Cantone è stato il pm che per primo ha intuito e combattuto il potenziale economico-criminale della famiglia Zagaria, che non esita a definire un “general contractor di imprese autonome”. Per questo, su di lui, anche se oggi lavora in Corte di cassazione, pende una perenne minaccia di morte. Nel covo di Zagaria sono stati trovati, tra gli altri, proprio i libri di Cantone.
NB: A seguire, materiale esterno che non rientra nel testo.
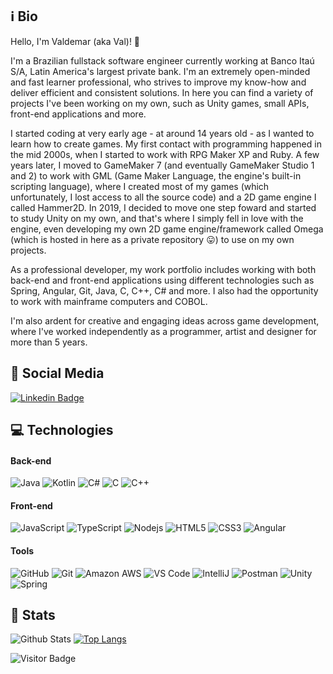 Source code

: ## :information_source: Bio
Hello, I'm Valdemar (aka Val)! 👋

I'm a Brazilian fullstack software engineer currently working at Banco Itaú S/A, Latin America's largest private bank. I'm an extremely open-minded and fast learner professional, who strives to improve my know-how and deliver efficient and consistent solutions.
In here you can find a variety of projects I've been working on my own, such as Unity games, small APIs, front-end applications and more.

I started coding at very early age - at around 14 years old - as I wanted to learn how to create games. My first contact with programming happened in the mid 2000s, when I started to work with RPG Maker XP and Ruby. A few years later, I moved to GameMaker 7 (and eventually GameMaker Studio 1 and 2) to work with GML (Game Maker Language, the engine's built-in scripting language), where I created most of my games (which unfortunately, I lost access to all the source code) and a 2D game engine I called Hammer2D.
In 2019, I decided to move one step foward and started to study Unity on my own, and that's where I simply fell in love with the engine, even developing my own 2D game engine/framework called Omega (which is hosted in here as a private repository :stuck_out_tongue:) to use on my own projects.

As a professional developer, my work portfolio includes working with both back-end and front-end applications using different technologies such as Spring, Angular, Git, Java, C, C++, C# and more. I also had the opportunity to work with mainframe computers and COBOL.

I'm also ardent for creative and engaging ideas across game development, where I've worked independently as a programmer, artist and designer for more than 5 years.
## :pushpin: Social Media

[![Linkedin Badge](https://img.shields.io/badge/-valdmel-blue?style=flat-square&logo=Linkedin&logoColor=white&link=https://www.linkedin.com/in/valdemar-m-neves-jr-51619a147/)](https://www.linkedin.com/in/valdemar-m-neves-jr-51619a147/)

## :computer: Technologies

#### Back-end
![Java](https://img.shields.io/badge/-Java-E34A86?style=flat-square&logo=java)
![Kotlin]( https://img.shields.io/badge/-Kotlin-black?style=flat-square&logo=kotlin)
![C#](https://img.shields.io/badge/C%23-%23239120?style=flat-square&logo=c-sharp&logoColor=white)
![C](https://img.shields.io/badge/-C-007ACC?style=flat-square&logo=c)
![C++](https://img.shields.io/badge/-C++-007ACC?style=flat-square&logo=c%2B%2B)

#### Front-end
![JavaScript](https://img.shields.io/badge/-JavaScript-%23F7DF1C?style=flat-square&logo=javascript&logoColor=000000&labelColor=%23F7DF1C&color=%23FFCE5A)
![TypeScript](https://img.shields.io/badge/-TypeScript-007ACC?style=flat-square&logo=typescript&logoColor=white)
![Nodejs](https://img.shields.io/badge/-Nodejs-black?style=flat-square&logo=Node.js)
![HTML5](https://img.shields.io/badge/-HTML5-E34F26?style=flat-square&logo=html5&logoColor=white)
![CSS3](https://img.shields.io/badge/-CSS3-1572B6?style=flat-square&logo=css3)
![Angular](https://img.shields.io/badge/-Angular-c14438?style=flat-square&logo=angular)

#### Tools
![GitHub](https://img.shields.io/badge/-GitHub-181717?style=flat-square&logo=github)
![Git](https://img.shields.io/badge/-Git-black?style=flat-square&logo=git)
![Amazon AWS](https://img.shields.io/badge/Amazon%20AWS-232F3E?style=flat-square&logo=amazon-aws)
![VS Code](https://img.shields.io/badge/-VSCode-%23007ACC?style=flat-square&logo=visual-studio-code)
![IntelliJ](https://img.shields.io/badge/-IntelliJ%20IDEA-black?style=flat-square&logo=jetbrains)
![Postman](https://img.shields.io/badge/Postman-black?style=flat-square&logo=postman)
![Unity](https://img.shields.io/badge/Unity-232F3E?style=flat-square&logo=unity)
![Spring](https://img.shields.io/badge/Spring-005571?style=flat-square&logo=spring)

## :pencil: Stats
![Github Stats](https://github-readme-stats.vercel.app/api?username=valdmel&count_private=true&show_icons=true&include_all_commits=true)
[![Top Langs](https://github-readme-stats.vercel.app/api/top-langs/?username=valdmel&layout=compact&theme=merko)](https://github.com/anuraghazra/github-readme-stats)

![Visitor Badge](https://visitor-badge.laobi.icu/badge?page_id=valdmel.valdmel)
La forza economica di quest’ala camorristica – che si spegnerà con l’arresto di Michele, il boss imprenditore – si distingue da quella delle altre fazioni dei clan dei Casalesi. La struttura imprenditoriale della famiglia Zagaria è a raggiera: dal clan dipendono non solo aziende affidate nelle mani di prestanomi ma anche imprese che dai loro voleri vivono e dipendono. Il raggio di azione non conosce limiti: dal traffico dei rifiuti nord-sud, con il quale sono diventati milionari, all’usura, passando attraverso le estorsioni, gli appalti pubblici, il commercio, l’edilizia, il trasporto su gomma e il gioco d’azzardo. Non c’è regione immune dalla loro presenza, senza contare che Spagna e Romania (limitandosi a due esempi esteri) sono Paesi in cui il riciclaggio nel turismo, nell’edilizia e nel gioco ha raggiunto cifre enormi. Il giro d’affari? Miliardario. “Nel solo 2010 – spiega Federico Cafiero de Raho, procuratore aggiunto a Napoli, il cui pool da anni sta prosciugando il portafoglio della camorra casertana – il valore dei beni sottratti ai clan dei Casalesi è di due miliardi”.
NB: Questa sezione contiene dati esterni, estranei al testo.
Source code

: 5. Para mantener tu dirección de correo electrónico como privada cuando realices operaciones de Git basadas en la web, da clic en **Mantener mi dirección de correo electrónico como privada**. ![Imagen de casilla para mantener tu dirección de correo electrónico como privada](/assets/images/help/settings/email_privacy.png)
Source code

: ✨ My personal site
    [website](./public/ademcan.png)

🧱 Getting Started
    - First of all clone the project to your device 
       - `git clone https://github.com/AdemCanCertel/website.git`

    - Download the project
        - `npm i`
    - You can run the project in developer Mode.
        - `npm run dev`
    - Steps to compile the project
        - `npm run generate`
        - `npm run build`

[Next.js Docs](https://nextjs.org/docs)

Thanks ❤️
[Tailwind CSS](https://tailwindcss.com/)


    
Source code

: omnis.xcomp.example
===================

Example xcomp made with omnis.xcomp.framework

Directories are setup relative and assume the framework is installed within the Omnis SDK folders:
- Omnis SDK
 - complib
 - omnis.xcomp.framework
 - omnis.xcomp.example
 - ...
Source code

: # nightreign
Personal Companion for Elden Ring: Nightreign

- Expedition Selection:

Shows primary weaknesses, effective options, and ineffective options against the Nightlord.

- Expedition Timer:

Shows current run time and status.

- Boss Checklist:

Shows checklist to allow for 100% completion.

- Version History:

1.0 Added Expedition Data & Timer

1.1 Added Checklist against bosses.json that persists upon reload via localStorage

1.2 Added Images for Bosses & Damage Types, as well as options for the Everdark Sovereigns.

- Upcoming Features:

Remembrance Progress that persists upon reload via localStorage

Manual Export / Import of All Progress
“Michele Zagaria – spiega Cantone – non era solo un riciclatore, era imprenditore egli stesso. Da lui e dai suoi fratelli dipendevano lavori, appalti, uomini e risorse in tutta Italia. La famiglia Zagaria è in grado di mettere in contatto mondi diversi con il pallino degli affari sporchi. Per questo motivo Pasquale si permette di affermare in quell’incontro a Roma che se c’è anche da scavare un tunnel in Sardegna non c’è problema. Loro sanno come arrivarci, come avere le autorizzazioni e a chi affidarlo”. A Parma, a esempio, dove Pasquale era andato a vivere stabilmente nel 2001, i Casalesi targati Zagaria hanno portato armi e bagagli e un metodo di lavoro fatto, oltre che di immancabili rapporti politici, di cooperative e piccole imprese del calcestruzzo con un solo obiettivo: affermarsi nel ciclo del cemento. “Sarebbe interessante sapere oggi – spiega Cantone – che cosa è rimasto di quelle imprese”. Domanda legittima soprattutto ora che non solo Michele ma anche i fratelli Pasquale e Carmine sono in carcere: gli ultimi due arrestati il 1° dicembre. “La famiglia Zagaria – ricorda infatti Cantone – ha un livello di impermeabilità assoluta”.
Ridurre la forza dei Casalesi alla sola famiglia Zagaria sarebbe però riduttivo.
Fuori dai confini casertani Lombardia, Veneto, Emilia-Romagna e Lazio sono regioni in cui i clan di Casal di Principe, Casapesenna e comuni vicini hanno messo radici profondissime. Modena ad esempio è terra di elezione della famiglia Schiavone nel controllo criminale del gioco d’azzardo e di attività speculative nel settore edilizio. L’intelligenza criminale dei Casalesi è tale per cui nel nome degli affari si fanno patti con il diavolo. Il 31 ottobre il gip di Napoli Pasqualina Paola Laviano ha disposto l’arresto di nove persone su richiesta dei pm Cesare Sirignano, Francesco Curcio e Ivana Fulco della Direzione distrettuale antimafia. Tra gli arrestati Gaetano Riina, fratello del boss Salvatore, e Nicola Schiavone. Quest’ultima indagine è la prosecuzione dell’operazione “Sud Pontino” che a maggio 2010 portò a 60 arresti. Entrambe ricostruiscono un intero decennio di storia dei rapporti ed interessi economici ed imprenditoriali, di accordi e scontri e confermano l’esistenza di un asse camorra-‘ndrangheta-Cosa Nostra per il controllo dei mercati dell’ortofrutta e dei trasporti in gran parte del centro-sud. Ma anche traffico di droga e armi da guerra.